(BUENOS AIRES).- La merienda del fin de semana pide un clásico que nunca falla: el budín de banana esponjoso, húmedo y con un aroma que inunda la cocina. Esta receta se convirtió en la favorita de los argentinos porque aprovecha esas bananas que quedaron muy maduras y las transforma en un plato ideal para acompañar el mate o el café.
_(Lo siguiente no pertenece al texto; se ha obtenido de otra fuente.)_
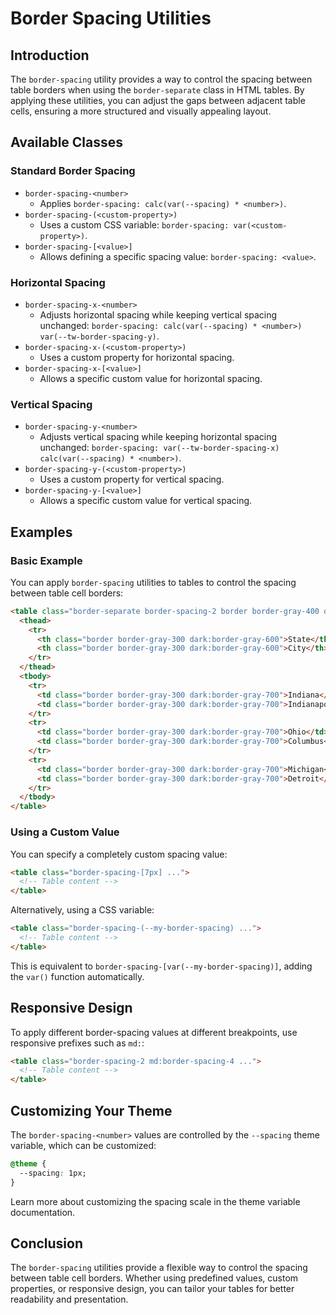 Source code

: # Border Spacing Utilities

## Introduction
The `border-spacing` utility provides a way to control the spacing between table borders when using the `border-separate` class in HTML tables. By applying these utilities, you can adjust the gaps between adjacent table cells, ensuring a more structured and visually appealing layout.

## Available Classes

### Standard Border Spacing
- `border-spacing-<number>`
  - Applies `border-spacing: calc(var(--spacing) * <number>)`.
- `border-spacing-(<custom-property>)`
  - Uses a custom CSS variable: `border-spacing: var(<custom-property>)`.
- `border-spacing-[<value>]`
  - Allows defining a specific spacing value: `border-spacing: <value>`.

### Horizontal Spacing
- `border-spacing-x-<number>`
  - Adjusts horizontal spacing while keeping vertical spacing unchanged: `border-spacing: calc(var(--spacing) * <number>) var(--tw-border-spacing-y)`.
- `border-spacing-x-(<custom-property>)`
  - Uses a custom property for horizontal spacing.
- `border-spacing-x-[<value>]`
  - Allows a specific custom value for horizontal spacing.

### Vertical Spacing
- `border-spacing-y-<number>`
  - Adjusts vertical spacing while keeping horizontal spacing unchanged: `border-spacing: var(--tw-border-spacing-x) calc(var(--spacing) * <number>)`.
- `border-spacing-y-(<custom-property>)`
  - Uses a custom property for vertical spacing.
- `border-spacing-y-[<value>]`
  - Allows a specific custom value for vertical spacing.

## Examples

### Basic Example
You can apply `border-spacing` utilities to tables to control the spacing between table cell borders:

```html
<table class="border-separate border-spacing-2 border border-gray-400 dark:border-gray-500">
  <thead>
    <tr>
      <th class="border border-gray-300 dark:border-gray-600">State</th>
      <th class="border border-gray-300 dark:border-gray-600">City</th>
    </tr>
  </thead>
  <tbody>
    <tr>
      <td class="border border-gray-300 dark:border-gray-700">Indiana</td>
      <td class="border border-gray-300 dark:border-gray-700">Indianapolis</td>
    </tr>
    <tr>
      <td class="border border-gray-300 dark:border-gray-700">Ohio</td>
      <td class="border border-gray-300 dark:border-gray-700">Columbus</td>
    </tr>
    <tr>
      <td class="border border-gray-300 dark:border-gray-700">Michigan</td>
      <td class="border border-gray-300 dark:border-gray-700">Detroit</td>
    </tr>
  </tbody>
</table>
```

### Using a Custom Value
You can specify a completely custom spacing value:

```html
<table class="border-spacing-[7px] ...">
  <!-- Table content -->
</table>
```

Alternatively, using a CSS variable:

```html
<table class="border-spacing-(--my-border-spacing) ...">
  <!-- Table content -->
</table>
```
This is equivalent to `border-spacing-[var(--my-border-spacing)]`, adding the `var()` function automatically.

## Responsive Design
To apply different border-spacing values at different breakpoints, use responsive prefixes such as `md:`:

```html
<table class="border-spacing-2 md:border-spacing-4 ...">
  <!-- Table content -->
</table>
```

## Customizing Your Theme
The `border-spacing-<number>` values are controlled by the `--spacing` theme variable, which can be customized:

```css
@theme {
  --spacing: 1px;
}
```

Learn more about customizing the spacing scale in the theme variable documentation.

## Conclusion
The `border-spacing` utilities provide a flexible way to control the spacing between table cell borders. Whether using predefined values, custom properties, or responsive design, you can tailor your tables for better readability and presentation.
El error más común es intentar hacerlo con la fórmula básica de un budín de vainilla y encontrarse con una masa apelmazada o demasiado blanda. «Si intentaste hacer el budín de banana con la receta básica de budín y te salió apelmazado o demasiado blando, es porque la receta tiene proporciones que son diferentes a lo habitual», explicaron desde Pronto.com.ar. Con esta guía paso a paso te sale perfecto, ya sea que lo prepares a mano, en licuadora, en horno tradicional o en freidora de aire, y hasta tenés una versión más liviana sin manteca.
INGREDIENTES
3 o 4 bananas bien maduras
75 g de manteca derretida
200 g de azúcar (si es rubia o negra, mejor)
1 huevo batido
1 cucharadita de esencia de vainilla
1 cucharadita de bicarbonato de sodio o polvo de hornear
Una pizca de sal
190 g de harina común
El paso a paso de la receta de budín de banana
Precalentá el horno a 175 °C y engrasá un molde para budín. En un bowl aplastá las bananas con un tenedor hasta formar un puré y sumale la manteca derretida, el azúcar, el huevo batido y la esencia de vainilla; revolvé bien todo. Espolvoreá la pizca de sal y el bicarbonato de sodio sobre la mezcla e incorporá la harina de a poco, con movimientos suaves, solo hasta que se integre sin batir de más. Volcá la preparación en el molde y horneá durante 60 a 65 minutos; hacé la prueba del palillo en el centro y si sale limpio ya está listo para enfriar y disfrutar.
Si preferís ensuciar menos y ganar tiempo, poné las bananas, la manteca derretida, el azúcar, el huevo y la vainilla en el vaso de la licuadora y procesá hasta obtener una crema homogénea. Después integrá la harina, el bicarbonato y la sal con una espátula: el resultado es igual de espectacular y te ahorrás varios pasos. Esta receta admite todas las variantes sin perder la esencia.
Para que quede perfecto, el secreto está en la cáscara: cuanto más maduras y cubiertas de manchas negras estén las bananas, mucho mejor. Esa es la clave absoluta para lograr un sabor potente, dulce y la humedad justa. Antes de hornear podés sumarle a la masa nueces picadas, chispas de chocolate amargo o pasas de uva, y si sobra algún pedazo guardalo en una bolsa hermética para que conserve la frescura como recién hecho.
En la freidora de aire usá un molde para budín que entre cómodo en la canasta y bajá la temperatura a 160 °C; el calor más directo acorta el tiempo de cocción a 35-45 minutos. Si a los 25 minutos la superficie ya está dorada pero el palillo todavía sale húmedo, tapalo con papel aluminio para que termine de cocinarse por dentro sin quemarse.
La versión sin manteca es un trucazo para una textura todavía más húmeda y liviana: reemplazá los 75 g de manteca por 60 ml de aceite neutro, como el de girasol o maíz. El proceso es el mismo, solo que incorporás el aceite directamente en el paso de los líquidos, y el budín se mantiene esponjoso por varios días sin endurecerse.
Mientras más negras estén las bananas, más húmedo y sabroso te queda. Una receta simple que se vuelve adictiva; las tenés que probar sí o sí.